Special Issues 10-02-2020

Gas chromatography–mass spectrometry (GC–MS) with cold electron ionization (EI) is based on interfacing the GC and MS instruments with supersonic molecular beams (SMB) along with electron ionization of vibrationally cold sample compounds in SMB in a fly-through ion source (hence the name cold EI). GC–MS with cold EI improves all the central performance aspects of GC–MS. These aspects include enhanced molecular ions, improved sample identification, an extended range of compounds amenable for analysis, uniform response to all analytes, faster analysis, greater selectivity, and lower detection limits. In GC–MS with cold EI, the GC elution temperatures can be significantly lowered by reducing the column length and increasing the carrier gas flow rate. Furthermore, the injector temperature can be reduced using a high column flow rate, and sample degradation at the cold EI fly-through ion source is eliminated. Thus, a greater range of thermally labile and low volatility compounds can be analyzed. The extension of the range of compounds and applications amenable for analysis is the most important benefit of cold EI that bridges the gap with LC–MS. Several examples of GC–MS with cold EI applications are discussed including cannabinoids analysis, synthetic organic compounds analysis, and lipids in blood analysis for medical diagnostics.

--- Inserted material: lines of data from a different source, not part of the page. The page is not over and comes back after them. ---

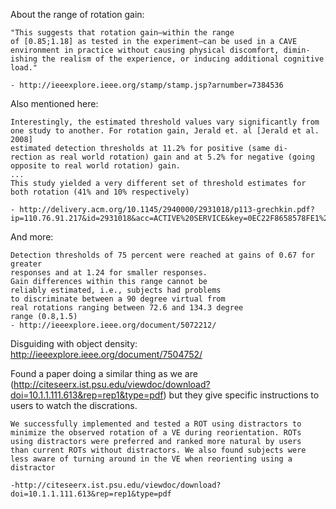 About the range of rotation gain:

    "This suggests that rotation gain—within the range
    of [0.85;1.18] as tested in the experiment—can be used in a CAVE
    environment in practice without causing physical discomfort, dimin-
    ishing the realism of the experience, or inducing additional cognitive
    load."
    
    - http://ieeexplore.ieee.org/stamp/stamp.jsp?arnumber=7384536

Also mentioned here:

    Interestingly, the estimated threshold values vary significantly from
    one study to another. For rotation gain, Jerald et. al [Jerald et al. 2008] 
    estimated detection thresholds at 11.2% for positive (same di-
    rection as real world rotation) gain and at 5.2% for negative (going
    opposite to real world rotation) gain.
    ...
    This study yielded a very different set of threshold estimates for
    both rotation (41% and 10% respectively) 
    
    - http://delivery.acm.org/10.1145/2940000/2931018/p113-grechkin.pdf?ip=110.76.91.217&id=2931018&acc=ACTIVE%20SERVICE&key=0EC22F8658578FE1%2E7500FBAD1E9579D9%2E4D4702B0C3E38B35%2E4D4702B0C3E38B35&CFID=1012850833&CFTOKEN=85488941&__acm__=1512293280_b57c677c8eb4e2fcd1383278b3d7233f


And more: 

    Detection thresholds of 75 percent were reached at gains of 0.67 for greater 
    responses and at 1.24 for smaller responses. 
    Gain differences within this range cannot be 
    reliably estimated, i.e., subjects had problems 
    to discriminate between a 90 degree virtual from 
    real rotations ranging between 72.6 and 134.3 degree
    range (0.8,1.5)
    - http://ieeexplore.ieee.org/document/5072212/
    
Disguiding with object density: http://ieeexplore.ieee.org/document/7504752/



Found a paper doing a similar thing as we are 
(http://citeseerx.ist.psu.edu/viewdoc/download?doi=10.1.1.111.613&rep=rep1&type=pdf) 
but they give specific instructions to users to watch the discrations.


    We successfully implemented and tested a ROT using distractors to
    minimize the observed rotation of a VE during reorientation. ROTs
    using distractors were preferred and ranked more natural by users
    than current ROTs without distractors. We also found subjects were
    less aware of turning around in the VE when reorienting using a
    distractor
    
    -http://citeseerx.ist.psu.edu/viewdoc/download?doi=10.1.1.111.613&rep=rep1&type=pdf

Per- and poly-fluoroalkyl substances (PFAS) are a family of potentially thousands of synthetic compounds that have long been used in the manufacture of a variety of common products with stain-repellent and nonstick properties. Their signature strong fluorine and carbon bonds make them difficult to break down and, as a result, they are among the most persistent of today’s environmental pollutants. Alarmingly, PFAS can be found in drinking water and have been shown to accumulate in the body with the potential to cause multiple health problems, such as hormone disruption and cancer. Advances in mass spectrometry have facilitated the detection of known PFAS contaminants as well as the identification of poorly studied and novel compounds in watersheds. This article explores the detection of known and novel PFAS contaminants in aqueous film-forming foams and raw drinking water sources in North Carolina, using new advances in mass spectrometry and data acquisition to improve identification and quantitation.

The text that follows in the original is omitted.